[Provided material]

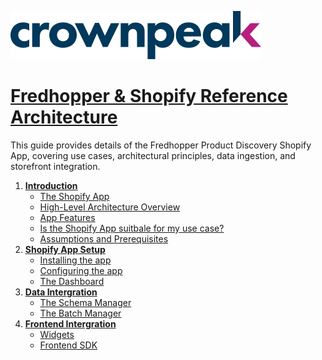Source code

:<a href="http://www.crownpeak.com" target="_blank">![Crownpeak Logo](../../images/logo/crownpeak-logo.png "Crownpeak Logo")</a>

# [Fredhopper & Shopify Reference Architecture](./README.md)

This guide provides details of the Fredhopper Product Discovery Shopify App, covering use cases, architectural principles, data ingestion, and storefront integration.

1.  **[Introduction](./introduction/README.md)**
    * [The Shopify App](./introduction/README.md#the-shopify-app)
    * [High-Level Architecture Overview](./introduction/README.md#high-level-architecture-overview)
    * [App Features](./introduction/README.md#app-features)
    * [Is the Shopify App suitbale for my use case?](./introduction/README.md#is-the-shopify-app-suitbale-for-my-use-case)
    * [Assumptions and Prerequisites](./introduction/README.md#assumptions-and-prerequisites)
2.  **[Shopify App Setup](./installation/README.md)**
    * [Installing the app](./installation/README.md#installing-the-app)
    * [Configuring the app](./installation/README.md#configuring-the-app)
    * [The Dashboard](./installation/README.md#configuring-the-app)
3.  **[Data Intergration](./data/README.md)**
    * [The Schema Manager](./data/README.md#the-schema-manager)
    * [The Batch Manager](./data/README.md#the-batch-manager)
4.  **[Frontend Intergration](./frontend/README.md)**
    * [Widgets](./frontend/README.md#widgets)
    * [Frontend SDK](./frontend/README.md#frontend-sdk)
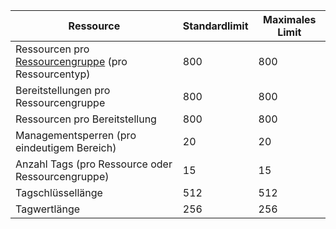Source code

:Ressource|Standardlimit|Maximales Limit
---|---|---
Ressourcen pro [Ressourcengruppe](resource-group-overview.md) (pro Ressourcentyp)|800|800
Bereitstellungen pro Ressourcengruppe|800|800
Ressourcen pro Bereitstellung|800|800
Managementsperren (pro eindeutigem Bereich)|20|20
Anzahl Tags (pro Ressource oder Ressourcengruppe)|15|15
Tagschlüssellänge|512|512
Tagwertlänge|256|256


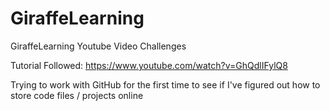 # GiraffeLearning
GiraffeLearning Youtube Video Challenges

Tutorial Followed: https://www.youtube.com/watch?v=GhQdlIFylQ8

Trying to work with GitHub for the first time to see if I've figured out how to store code files / projects online
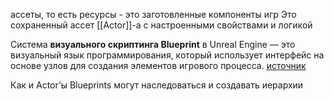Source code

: ассеты, то есть ресурсы - это заготовленные компоненты игр
Это сохраненный ассет [[Actor]]-а с настроенными свойствами и логикой  

Система **визуального скриптинга Blueprint** в Unreal Engine — это визуальный язык программирования, который использует интерфейс на основе узлов для создания элементов игрового процесса. [источник](https://dev.epicgames.com/documentation/en-us/unreal-engine/introduction-to-blueprints-visual-scripting-in-unreal-engine)

Как и Actor’ы Blueprints могут наследоваться и создавать иерархии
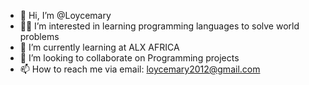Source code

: - 👋 Hi, I’m @Loycemary
- 👀🥰 I’m interested in learning programming languages to solve world problems 
- 🌱 I’m currently learning at ALX AFRICA
- 💞️ I’m looking to collaborate on Programming projects 
- 📫 How to reach me via email: loycemary2012@gmail.com 

<!---
Loycemary/Loycemary is a ✨ special ✨ repository because its `README.md` (this file) appears on your GitHub profile.
You can click the Preview link to take a look at your changes.
--->
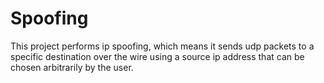 # Spoofing

This project performs ip spoofing, which means it sends udp packets to a specific destination over the wire using a source ip address that can be chosen arbitrarily by the user.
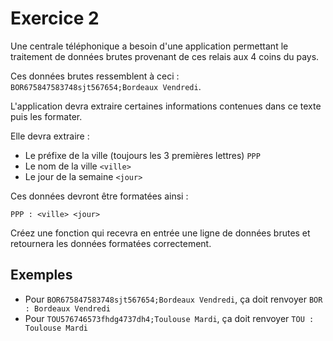 # Exercice 2

Une centrale téléphonique a besoin d'une application permettant le traitement de données brutes provenant de ces relais aux 4 coins du pays.

Ces données brutes ressemblent à ceci : `BOR675847583748sjt567654;Bordeaux Vendredi`.

L'application devra extraire certaines informations contenues dans ce texte puis les formater.

Elle devra extraire :
- Le préfixe de la ville (toujours les 3 premières lettres) `PPP`
- Le nom de la ville `<ville>`
- Le jour de la semaine `<jour>`

Ces données devront être formatées ainsi :

`PPP : <ville> <jour>`

Créez une fonction qui recevra en entrée une ligne de données brutes et retournera les données formatées correctement.

## Exemples
- Pour `BOR675847583748sjt567654;Bordeaux Vendredi`, ça doit renvoyer `BOR : Bordeaux Vendredi`
- Pour `TOU576746573fhdg4737dh4;Toulouse Mardi`, ça doit renvoyer `TOU : Toulouse Mardi`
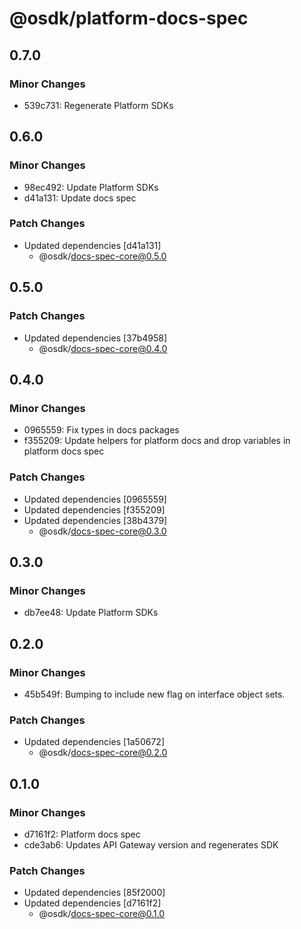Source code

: # @osdk/platform-docs-spec

## 0.7.0

### Minor Changes

- 539c731: Regenerate Platform SDKs

## 0.6.0

### Minor Changes

- 98ec492: Update Platform SDKs
- d41a131: Update docs spec

### Patch Changes

- Updated dependencies [d41a131]
  - @osdk/docs-spec-core@0.5.0

## 0.5.0

### Patch Changes

- Updated dependencies [37b4958]
  - @osdk/docs-spec-core@0.4.0

## 0.4.0

### Minor Changes

- 0965559: Fix types in docs packages
- f355209: Update helpers for platform docs and drop variables in platform docs spec

### Patch Changes

- Updated dependencies [0965559]
- Updated dependencies [f355209]
- Updated dependencies [38b4379]
  - @osdk/docs-spec-core@0.3.0

## 0.3.0

### Minor Changes

- db7ee48: Update Platform SDKs

## 0.2.0

### Minor Changes

- 45b549f: Bumping to include new flag on interface object sets.

### Patch Changes

- Updated dependencies [1a50672]
  - @osdk/docs-spec-core@0.2.0

## 0.1.0

### Minor Changes

- d7161f2: Platform docs spec
- cde3ab6: Updates API Gateway version and regenerates SDK

### Patch Changes

- Updated dependencies [85f2000]
- Updated dependencies [d7161f2]
  - @osdk/docs-spec-core@0.1.0
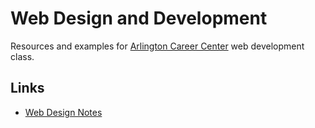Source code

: # Web Design and Development

Resources and examples for
[Arlington Career Center](https://careercenter.apsva.us/) web development
class.


## Links

* [Web Design Notes](Notes)
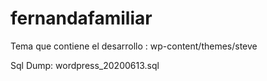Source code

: # fernandafamiliar

Tema que contiene el desarrollo : wp-content/themes/steve

Sql Dump: wordpress_20200613.sql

[/Provided material]

#### Task item
Return all the lines above exactly; none of the pictures should appear.

#### Result for this exercise
Source code

:<a href="http://www.crownpeak.com" target="_blank">![Crownpeak Logo](../../images/logo/crownpeak-logo.png "Crownpeak Logo")</a>

# [Fredhopper & Shopify Reference Architecture](./README.md)

This guide provides details of the Fredhopper Product Discovery Shopify App, covering use cases, architectural principles, data ingestion, and storefront integration.

1.  **[Introduction](./introduction/README.md)**
    * [The Shopify App](./introduction/README.md#the-shopify-app)
    * [High-Level Architecture Overview](./introduction/README.md#high-level-architecture-overview)
    * [App Features](./introduction/README.md#app-features)
    * [Is the Shopify App suitbale for my use case?](./introduction/README.md#is-the-shopify-app-suitbale-for-my-use-case)
    * [Assumptions and Prerequisites](./introduction/README.md#assumptions-and-prerequisites)
2.  **[Shopify App Setup](./installation/README.md)**
    * [Installing the app](./installation/README.md#installing-the-app)
    * [Configuring the app](./installation/README.md#configuring-the-app)
    * [The Dashboard](./installation/README.md#configuring-the-app)
3.  **[Data Intergration](./data/README.md)**
    * [The Schema Manager](./data/README.md#the-schema-manager)
    * [The Batch Manager](./data/README.md#the-batch-manager)
4.  **[Frontend Intergration](./frontend/README.md)**
    * [Widgets](./frontend/README.md#widgets)
    * [Frontend SDK](./frontend/README.md#frontend-sdk)
Source code

:Ressource|Standardlimit|Maximales Limit
---|---|---
Ressourcen pro [Ressourcengruppe](resource-group-overview.md) (pro Ressourcentyp)|800|800
Bereitstellungen pro Ressourcengruppe|800|800
Ressourcen pro Bereitstellung|800|800
Managementsperren (pro eindeutigem Bereich)|20|20
Anzahl Tags (pro Ressource oder Ressourcengruppe)|15|15
Tagschlüssellänge|512|512
Tagwertlänge|256|256


 # GiraffeLearning
GiraffeLearning Youtube Video Challenges

Tutorial Followed: https://www.youtube.com/watch?v=GhQdlIFylQ8

Trying to work with GitHub for the first time to see if I've figured out how to store code files / projects online
Source code

: ассеты, то есть ресурсы - это заготовленные компоненты игр
Это сохраненный ассет [[Actor]]-а с настроенными свойствами и логикой  

Система **визуального скриптинга Blueprint** в Unreal Engine — это визуальный язык программирования, который использует интерфейс на основе узлов для создания элементов игрового процесса. [источник](https://dev.epicgames.com/documentation/en-us/unreal-engine/introduction-to-blueprints-visual-scripting-in-unreal-engine)

Как и Actor’ы Blueprints могут наследоваться и создавать иерархии
Source code

: - 👋 Hi, I’m @Loycemary
- 👀🥰 I’m interested in learning programming languages to solve world problems 
- 🌱 I’m currently learning at ALX AFRICA
- 💞️ I’m looking to collaborate on Programming projects 
- 📫 How to reach me via email: loycemary2012@gmail.com 

<!---
Loycemary/Loycemary is a ✨ special ✨ repository because its `README.md` (this file) appears on your GitHub profile.
You can click the Preview link to take a look at your changes.
--->
 # Spoofing

This project performs ip spoofing, which means it sends udp packets to a specific destination over the wire using a source ip address that can be chosen arbitrarily by the user.
 # Exercice 2

Une centrale téléphonique a besoin d'une application permettant le traitement de données brutes provenant de ces relais aux 4 coins du pays.

Ces données brutes ressemblent à ceci : `BOR675847583748sjt567654;Bordeaux Vendredi`.

L'application devra extraire certaines informations contenues dans ce texte puis les formater.

Elle devra extraire :
- Le préfixe de la ville (toujours les 3 premières lettres) `PPP`
- Le nom de la ville `<ville>`
- Le jour de la semaine `<jour>`

Ces données devront être formatées ainsi :

`PPP : <ville> <jour>`

Créez une fonction qui recevra en entrée une ligne de données brutes et retournera les données formatées correctement.

## Exemples
- Pour `BOR675847583748sjt567654;Bordeaux Vendredi`, ça doit renvoyer `BOR : Bordeaux Vendredi`
- Pour `TOU576746573fhdg4737dh4;Toulouse Mardi`, ça doit renvoyer `TOU : Toulouse Mardi`
Source code

: # @osdk/platform-docs-spec

## 0.7.0

### Minor Changes

- 539c731: Regenerate Platform SDKs

## 0.6.0

### Minor Changes

- 98ec492: Update Platform SDKs
- d41a131: Update docs spec

### Patch Changes

- Updated dependencies [d41a131]
  - @osdk/docs-spec-core@0.5.0

## 0.5.0

### Patch Changes

- Updated dependencies [37b4958]
  - @osdk/docs-spec-core@0.4.0

## 0.4.0

### Minor Changes

- 0965559: Fix types in docs packages
- f355209: Update helpers for platform docs and drop variables in platform docs spec

### Patch Changes

- Updated dependencies [0965559]
- Updated dependencies [f355209]
- Updated dependencies [38b4379]
  - @osdk/docs-spec-core@0.3.0

## 0.3.0

### Minor Changes

- db7ee48: Update Platform SDKs

## 0.2.0

### Minor Changes

- 45b549f: Bumping to include new flag on interface object sets.

### Patch Changes

- Updated dependencies [1a50672]
  - @osdk/docs-spec-core@0.2.0

## 0.1.0

### Minor Changes

- d7161f2: Platform docs spec
- cde3ab6: Updates API Gateway version and regenerates SDK

### Patch Changes

- Updated dependencies [85f2000]
- Updated dependencies [d7161f2]
  - @osdk/docs-spec-core@0.1.0
Source code

: # Web Design and Development

Resources and examples for
[Arlington Career Center](https://careercenter.apsva.us/) web development
class.


## Links

* [Web Design Notes](Notes)
Source code

: # fernandafamiliar

Tema que contiene el desarrollo : wp-content/themes/steve

Sql Dump: wordpress_20200613.sql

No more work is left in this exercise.